Jennifer Chau and her startup SWIRL were introduced to me by Audrey Sasson. SWIRL is a national multi-ethnic organization that challenges society’s notions of race. What comes naturally to mixed ethnicity folks like myself, SWIRL does the courageous work of explaining it to others. Being intermarried doesn’t pose difficult questions for the definition of “Jew,” it poses that question to every identity we mudbloods share. And her work reflects the admirable, important activism that every community must partake, ours included.
Mitch Chanin (19 votes) is rumored by those who work closely with him to be one of the Thirteen Hidden Tzadikkim. Chanin is founder and director of the Jewish Dialogue Group, the only agency in the country actively working to bring open, non-political, non-persuasive dialogue to American Jewry’s treatment of the Israel-Palestine conflict. It is under his most talented facilitation that I’ve had some of the deepest, most meaningful, and calmest conversations with right-wingers and left-wingers with whom I vociferously, achingly disagree. He is incredibly wise and overly self-sacrificing, able to truthfully see all sides of an impossible conflict and (above all) the absolute good in everyone, everyone, everyone. He has been working four years on a deliberation guidebook on the conflict soon to be released.
Erika Davis (98 votes) blog author of “Black, Gay and Jewish,” is my honorable mention because though I don’t know much else about her, her blog is an important, insightful and moving tale of wrestling with multiple identities against all expectations otherwise. Read it here.
And since nominations were open to the public, you’ll also find up there some recognizable names like blogger Max Blumenthal (18 votes), blogger Shmarya Rosenberg (50 votes), and singer Neshama Carlebach (259 votes).
But undoubtedly the “emptiest slacktivism kerfuffle award” can go to the premeditated furor organized by Jewish Voice for Peace. After nominating several of their staff and mobilizing their supporter base to vote, JVP succeeded in putting Cecile Surasky between 9th and 10th place with nearly 1,500 votes. Now given that my friends at JVP are smart people who love blusterful confrontation as much as Netanyahu, they were praying that Surasky would get nixed to score a PR coup. And because JFNA behaves like Avigdor Lieberman, she predictably was. And so JVP’s eagerly anticipated outrage was poured over the contest’s Facebook wall like, shall we say, cast lead. Congrats, everybody loses.
That said, that Cecile came down but Manis Friedman, who recommended the massacre of Arab women and children, and Leah Rubashkin, as a stand-in for her jailed husband Sholom Rubashkin, remain up makes this contest even more silly. It just makes me wonder why I even pay attention to it.
The JVP stuff does indeed make this all look like a farce. JFNA is defining itself as the arbiter of the walls of Jewish community. How dare they. Call it JFNA Community Heroes and I’d withdraw my objection.
This is the third go-round, not the second.
Third? Oy, shows you how much I’ve been paying attention to it.

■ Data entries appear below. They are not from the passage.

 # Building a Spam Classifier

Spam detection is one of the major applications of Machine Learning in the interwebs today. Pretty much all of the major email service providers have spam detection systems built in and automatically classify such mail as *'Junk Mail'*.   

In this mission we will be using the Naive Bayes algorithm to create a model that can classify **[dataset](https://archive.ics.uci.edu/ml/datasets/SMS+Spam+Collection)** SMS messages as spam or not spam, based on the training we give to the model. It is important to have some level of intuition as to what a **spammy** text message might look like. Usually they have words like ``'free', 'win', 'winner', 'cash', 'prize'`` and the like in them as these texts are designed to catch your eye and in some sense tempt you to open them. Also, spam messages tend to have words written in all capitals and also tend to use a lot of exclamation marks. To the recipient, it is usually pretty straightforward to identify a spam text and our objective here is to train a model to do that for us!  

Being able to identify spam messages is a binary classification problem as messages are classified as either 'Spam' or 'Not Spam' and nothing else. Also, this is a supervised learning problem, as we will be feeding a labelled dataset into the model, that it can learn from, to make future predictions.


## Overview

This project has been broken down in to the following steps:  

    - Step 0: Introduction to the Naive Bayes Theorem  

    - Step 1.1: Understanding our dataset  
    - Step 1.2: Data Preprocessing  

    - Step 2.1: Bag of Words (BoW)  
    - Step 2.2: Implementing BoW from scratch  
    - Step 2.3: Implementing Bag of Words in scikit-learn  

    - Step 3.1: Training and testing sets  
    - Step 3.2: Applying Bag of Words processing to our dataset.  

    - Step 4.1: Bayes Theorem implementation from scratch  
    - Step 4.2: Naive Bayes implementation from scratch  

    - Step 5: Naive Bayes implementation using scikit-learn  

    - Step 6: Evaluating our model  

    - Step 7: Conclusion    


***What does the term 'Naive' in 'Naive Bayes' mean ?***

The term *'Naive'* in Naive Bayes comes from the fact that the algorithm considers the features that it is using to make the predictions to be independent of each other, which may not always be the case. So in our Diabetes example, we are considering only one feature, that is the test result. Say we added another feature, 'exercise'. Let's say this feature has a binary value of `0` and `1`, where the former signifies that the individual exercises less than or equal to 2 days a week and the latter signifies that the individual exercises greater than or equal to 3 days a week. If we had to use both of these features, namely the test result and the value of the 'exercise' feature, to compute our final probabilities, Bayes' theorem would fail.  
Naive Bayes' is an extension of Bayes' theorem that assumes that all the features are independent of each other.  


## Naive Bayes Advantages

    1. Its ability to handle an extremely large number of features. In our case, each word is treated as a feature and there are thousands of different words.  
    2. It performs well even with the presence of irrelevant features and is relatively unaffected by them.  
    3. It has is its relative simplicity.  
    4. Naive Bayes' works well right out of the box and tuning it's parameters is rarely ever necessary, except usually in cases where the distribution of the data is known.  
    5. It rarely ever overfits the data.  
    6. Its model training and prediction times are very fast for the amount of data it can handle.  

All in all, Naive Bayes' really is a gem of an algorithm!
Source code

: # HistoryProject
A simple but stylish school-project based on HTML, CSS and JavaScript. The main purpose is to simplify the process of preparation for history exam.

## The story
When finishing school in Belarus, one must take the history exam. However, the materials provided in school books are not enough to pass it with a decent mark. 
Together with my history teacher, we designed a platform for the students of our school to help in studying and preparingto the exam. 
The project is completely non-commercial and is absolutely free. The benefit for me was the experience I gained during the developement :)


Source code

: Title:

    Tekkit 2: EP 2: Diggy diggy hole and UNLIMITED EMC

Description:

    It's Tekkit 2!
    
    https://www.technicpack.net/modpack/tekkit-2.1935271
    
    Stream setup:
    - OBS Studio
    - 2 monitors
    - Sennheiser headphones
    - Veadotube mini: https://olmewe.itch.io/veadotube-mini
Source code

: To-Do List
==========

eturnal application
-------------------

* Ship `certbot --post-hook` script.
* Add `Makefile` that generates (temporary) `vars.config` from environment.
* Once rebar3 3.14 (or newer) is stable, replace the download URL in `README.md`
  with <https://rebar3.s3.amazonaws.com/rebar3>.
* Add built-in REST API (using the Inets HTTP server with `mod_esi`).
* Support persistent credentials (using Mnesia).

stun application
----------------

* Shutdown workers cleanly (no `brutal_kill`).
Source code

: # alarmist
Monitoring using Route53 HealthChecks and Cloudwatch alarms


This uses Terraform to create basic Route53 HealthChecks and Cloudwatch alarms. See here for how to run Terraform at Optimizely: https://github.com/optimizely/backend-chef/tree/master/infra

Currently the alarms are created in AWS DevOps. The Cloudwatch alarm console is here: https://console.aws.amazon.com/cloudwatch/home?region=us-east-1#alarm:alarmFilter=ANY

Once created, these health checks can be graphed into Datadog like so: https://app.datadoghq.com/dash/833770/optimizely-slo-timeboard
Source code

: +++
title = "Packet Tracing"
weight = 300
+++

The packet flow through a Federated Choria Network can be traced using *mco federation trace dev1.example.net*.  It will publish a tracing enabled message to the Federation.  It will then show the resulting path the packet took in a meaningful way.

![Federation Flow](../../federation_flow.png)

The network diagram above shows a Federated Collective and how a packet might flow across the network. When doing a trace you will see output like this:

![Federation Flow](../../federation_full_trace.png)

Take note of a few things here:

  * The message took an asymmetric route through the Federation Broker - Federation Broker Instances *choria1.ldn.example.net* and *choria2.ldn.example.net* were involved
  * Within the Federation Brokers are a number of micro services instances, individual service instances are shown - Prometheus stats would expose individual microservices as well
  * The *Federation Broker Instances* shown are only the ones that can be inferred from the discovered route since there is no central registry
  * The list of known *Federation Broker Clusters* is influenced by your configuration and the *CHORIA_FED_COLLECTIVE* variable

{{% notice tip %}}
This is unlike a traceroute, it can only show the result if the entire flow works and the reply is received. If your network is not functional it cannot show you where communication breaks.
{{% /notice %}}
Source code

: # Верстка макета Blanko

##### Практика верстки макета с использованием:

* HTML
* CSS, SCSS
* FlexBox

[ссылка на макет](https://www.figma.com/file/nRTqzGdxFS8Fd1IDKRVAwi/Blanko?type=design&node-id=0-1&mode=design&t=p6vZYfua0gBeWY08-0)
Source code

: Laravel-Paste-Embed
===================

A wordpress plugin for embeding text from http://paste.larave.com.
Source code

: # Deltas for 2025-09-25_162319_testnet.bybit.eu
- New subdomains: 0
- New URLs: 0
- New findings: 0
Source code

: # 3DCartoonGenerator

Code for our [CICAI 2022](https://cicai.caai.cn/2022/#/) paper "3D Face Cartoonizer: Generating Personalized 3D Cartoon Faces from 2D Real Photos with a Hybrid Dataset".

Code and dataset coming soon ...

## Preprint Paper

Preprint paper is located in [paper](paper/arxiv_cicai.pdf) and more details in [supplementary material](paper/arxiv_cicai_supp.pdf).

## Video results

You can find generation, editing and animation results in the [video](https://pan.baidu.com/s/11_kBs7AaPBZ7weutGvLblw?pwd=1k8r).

And as of now, Leah Rubashkin is in second place. Oy vey.
Honestly, I hope Rubashkin wins so that JFNA gets further embarrassed. The whole exercise is a disgusting waste of time and energy. Aren’t we a bit old for popularity contests? Okay, so someone has a huge email list- that makes them a hero?
The real Jewish Community Heroes look at this contest a know its a joke. They’re too busy doing important work rather than chasing elusive monetary prizes. For them, the prize is the work, not the money. JFNA would do well to recognize that.